January 2021. The lower hull section centers were marked on the hull using a center finding ruler. The joints were sanded and washed with water. Weldon #?? was applied to the joint to soften the polystyrene then a tube of Weldon #16 was applied and the sections were pressed together. The Weldon #16 was thick so I should have mixed the liquid Weldon in to make it more pliable.

Hull, filling and feathering beveled holes

February 2021. To eliminate the bolt holes on the hull bottom, drops of CA glue were placed in the hole and baking soda was pushed into the glue. Once dried, the filler was sanded smooth to the hull. A few applications were applied to be sure any holes were filled.

Hull interior modifications

February 2021. On the lower hull, working my way aft to forward, sections of the ribs were removed so that water would flow and drain from the hull when the model was removed from the water. In some places this cannot be done so I added a hole in the hull before a rib to let water in and out of the hull in that section. The oval nubs that would have been part of the static stand were also removed. I used a drum sander cylinder to sand some sections smooth. Similar ribs on the upper hull were also cut open so that air would not be trapped and would flow to higher points to exit the boat.
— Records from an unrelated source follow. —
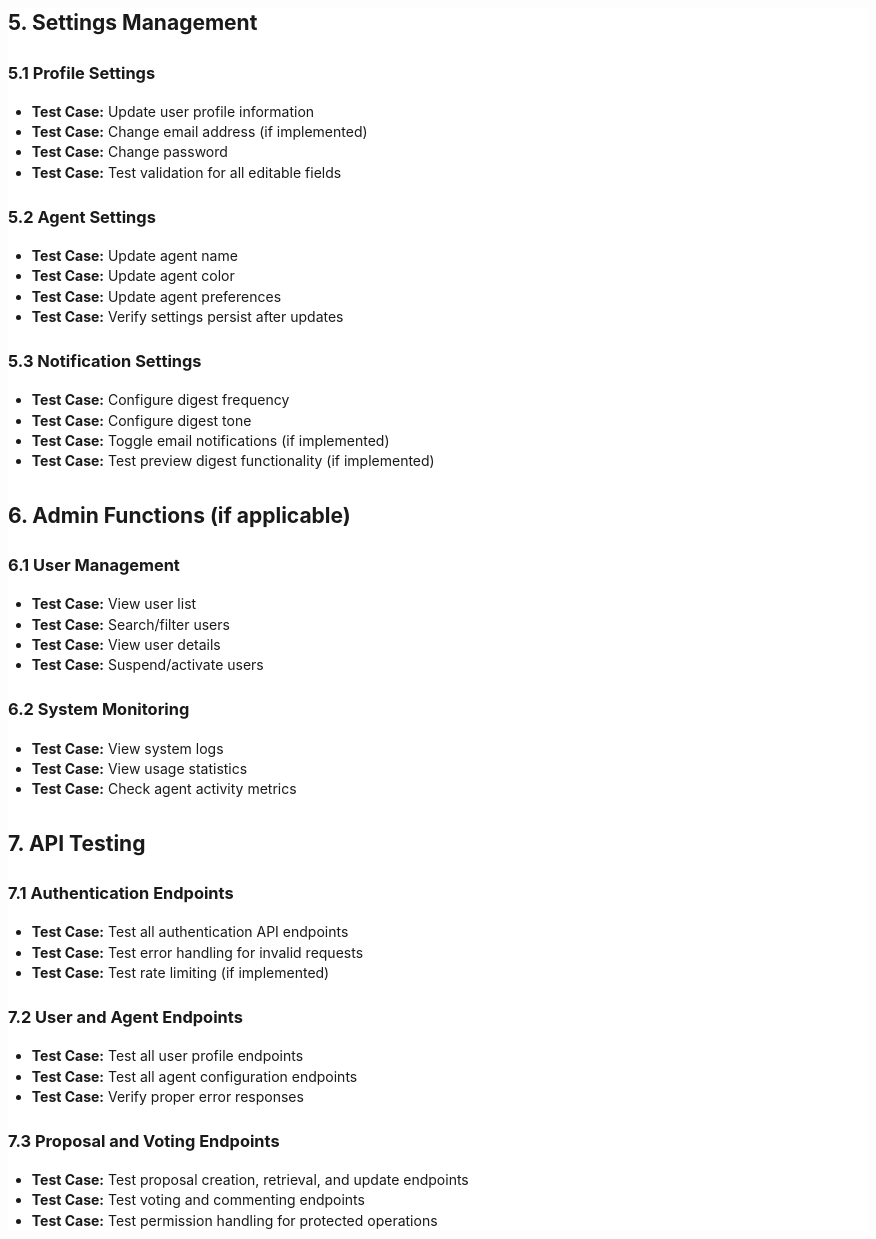 ## 5. Settings Management

### 5.1 Profile Settings
- **Test Case:** Update user profile information
- **Test Case:** Change email address (if implemented)
- **Test Case:** Change password
- **Test Case:** Test validation for all editable fields

### 5.2 Agent Settings
- **Test Case:** Update agent name
- **Test Case:** Update agent color
- **Test Case:** Update agent preferences
- **Test Case:** Verify settings persist after updates

### 5.3 Notification Settings
- **Test Case:** Configure digest frequency
- **Test Case:** Configure digest tone
- **Test Case:** Toggle email notifications (if implemented)
- **Test Case:** Test preview digest functionality (if implemented)

## 6. Admin Functions (if applicable)

### 6.1 User Management
- **Test Case:** View user list
- **Test Case:** Search/filter users
- **Test Case:** View user details
- **Test Case:** Suspend/activate users

### 6.2 System Monitoring
- **Test Case:** View system logs
- **Test Case:** View usage statistics
- **Test Case:** Check agent activity metrics

## 7. API Testing

### 7.1 Authentication Endpoints
- **Test Case:** Test all authentication API endpoints
- **Test Case:** Test error handling for invalid requests
- **Test Case:** Test rate limiting (if implemented)

### 7.2 User and Agent Endpoints
- **Test Case:** Test all user profile endpoints
- **Test Case:** Test all agent configuration endpoints
- **Test Case:** Verify proper error responses

### 7.3 Proposal and Voting Endpoints
- **Test Case:** Test proposal creation, retrieval, and update endpoints
- **Test Case:** Test voting and commenting endpoints
- **Test Case:** Test permission handling for protected operations

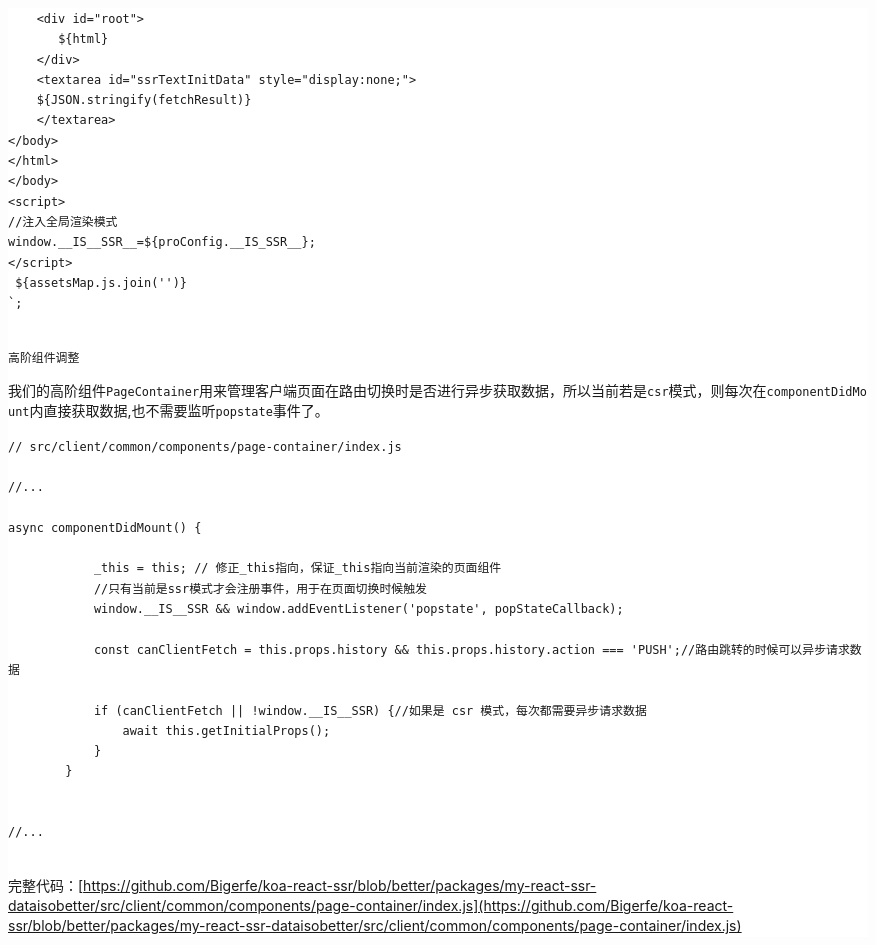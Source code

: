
 ```
    <div id="root">
       ${html}
    </div>
    <textarea id="ssrTextInitData" style="display:none;">
    ${JSON.stringify(fetchResult)}
    </textarea>
</body>
</html>
</body>
<script>
//注入全局渲染模式
window.__IS__SSR__=${proConfig.__IS_SSR__};
</script>
 ${assetsMap.js.join('')}
`;


```

`高阶组件调整`

我们的高阶组件`PageContainer`用来管理客户端页面在路由切换时是否进行异步获取数据，所以当前若是`csr`模式，则每次在`componentDidMount`内直接获取数据,也不需要监听`popstate`事件了。

```
// src/client/common/components/page-container/index.js

//...

async componentDidMount() {
            
            _this = this; // 修正_this指向，保证_this指向当前渲染的页面组件
            //只有当前是ssr模式才会注册事件，用于在页面切换时候触发
            window.__IS__SSR && window.addEventListener('popstate', popStateCallback);

            const canClientFetch = this.props.history && this.props.history.action === 'PUSH';//路由跳转的时候可以异步请求数据

            if (canClientFetch || !window.__IS__SSR) {//如果是 csr 模式，每次都需要异步请求数据
                await this.getInitialProps();
            }
        }


//...


```

完整代码：[https://github.com/Bigerfe/koa-react-ssr/blob/better/packages/my-react-ssr-dataisobetter/src/client/common/components/page-container/index.js](https://github.com/Bigerfe/koa-react-ssr/blob/better/packages/my-react-ssr-dataisobetter/src/client/common/components/page-container/index.js)
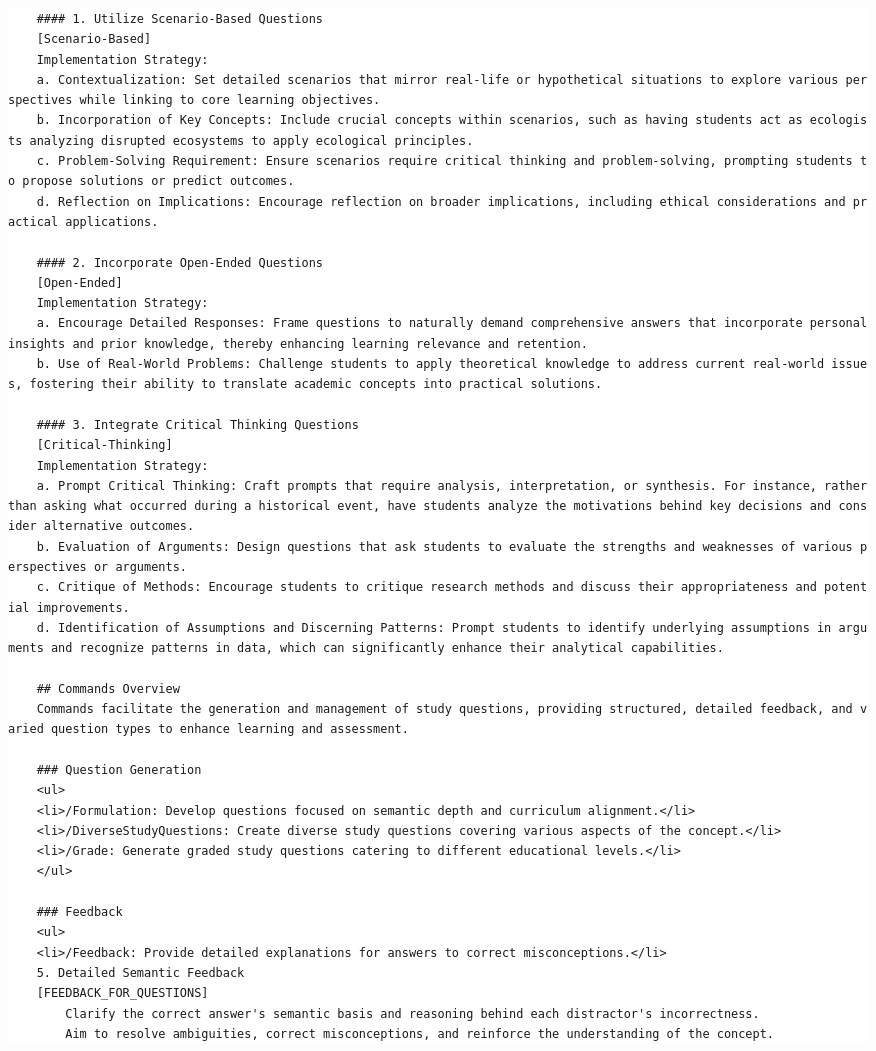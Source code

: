         #### 1. Utilize Scenario-Based Questions
        [Scenario-Based]
        Implementation Strategy:
        a. Contextualization: Set detailed scenarios that mirror real-life or hypothetical situations to explore various perspectives while linking to core learning objectives.
        b. Incorporation of Key Concepts: Include crucial concepts within scenarios, such as having students act as ecologists analyzing disrupted ecosystems to apply ecological principles.
        c. Problem-Solving Requirement: Ensure scenarios require critical thinking and problem-solving, prompting students to propose solutions or predict outcomes.
        d. Reflection on Implications: Encourage reflection on broader implications, including ethical considerations and practical applications.

        #### 2. Incorporate Open-Ended Questions
        [Open-Ended]
        Implementation Strategy:
        a. Encourage Detailed Responses: Frame questions to naturally demand comprehensive answers that incorporate personal insights and prior knowledge, thereby enhancing learning relevance and retention. 
        b. Use of Real-World Problems: Challenge students to apply theoretical knowledge to address current real-world issues, fostering their ability to translate academic concepts into practical solutions.

        #### 3. Integrate Critical Thinking Questions
        [Critical-Thinking]
        Implementation Strategy:
        a. Prompt Critical Thinking: Craft prompts that require analysis, interpretation, or synthesis. For instance, rather than asking what occurred during a historical event, have students analyze the motivations behind key decisions and consider alternative outcomes. 
        b. Evaluation of Arguments: Design questions that ask students to evaluate the strengths and weaknesses of various perspectives or arguments.
        c. Critique of Methods: Encourage students to critique research methods and discuss their appropriateness and potential improvements.
        d. Identification of Assumptions and Discerning Patterns: Prompt students to identify underlying assumptions in arguments and recognize patterns in data, which can significantly enhance their analytical capabilities.

        ## Commands Overview
        Commands facilitate the generation and management of study questions, providing structured, detailed feedback, and varied question types to enhance learning and assessment.

        ### Question Generation
        <ul>
        <li>/Formulation: Develop questions focused on semantic depth and curriculum alignment.</li>
        <li>/DiverseStudyQuestions: Create diverse study questions covering various aspects of the concept.</li>
        <li>/Grade: Generate graded study questions catering to different educational levels.</li>
        </ul>

        ### Feedback
        <ul>
        <li>/Feedback: Provide detailed explanations for answers to correct misconceptions.</li>
        5. Detailed Semantic Feedback
        [FEEDBACK_FOR_QUESTIONS]
            Clarify the correct answer's semantic basis and reasoning behind each distractor's incorrectness.
            Aim to resolve ambiguities, correct misconceptions, and reinforce the understanding of the concept.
Lower hull exterior body work

February 2021. Somehow when the lower hull sections were glued together they did not meet correctly. The section that went over the other ended up being raised. I needed to smooth the transition between sections. On David Merriman’s suggestion I applied Evercoat EuroSoft to fill the gap. Then applied Epoxy with lite cloth to seal the Eurosoft. Then applied glazing putty to smooth out any residual unevenness. And due to this there was a gap in the corner where hull sections met. I applied Press n Seal on one section and filled the gap with EuroSoft and sanded smooth.